ABOUT THIS EXERCISE
Could you return every record below word for word, leaving out the pictures?

SOURCE MATERIAL

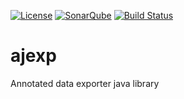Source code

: [![License](http://img.shields.io/:license-apache-blue.svg)](http://www.apache.org/licenses/LICENSE-2.0.html)
[![SonarQube](https://img.shields.io/badge/sonar-ok-green.svg)](https://sonarcloud.io/dashboard?id=org.ajexp%3Aajexp-parent)
[![Build Status](https://travis-ci.org/shameel0784/ajexp.svg?branch=master)](https://travis-ci.org/shameel0784/ajexp)
# ajexp
Annotated data exporter java library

YOUR SOLUTION
Source code

: [![License](http://img.shields.io/:license-apache-blue.svg)](http://www.apache.org/licenses/LICENSE-2.0.html)
[![SonarQube](https://img.shields.io/badge/sonar-ok-green.svg)](https://sonarcloud.io/dashboard?id=org.ajexp%3Aajexp-parent)
[![Build Status](https://travis-ci.org/shameel0784/ajexp.svg?branch=master)](https://travis-ci.org/shameel0784/ajexp)
# ajexp
Annotated data exporter java library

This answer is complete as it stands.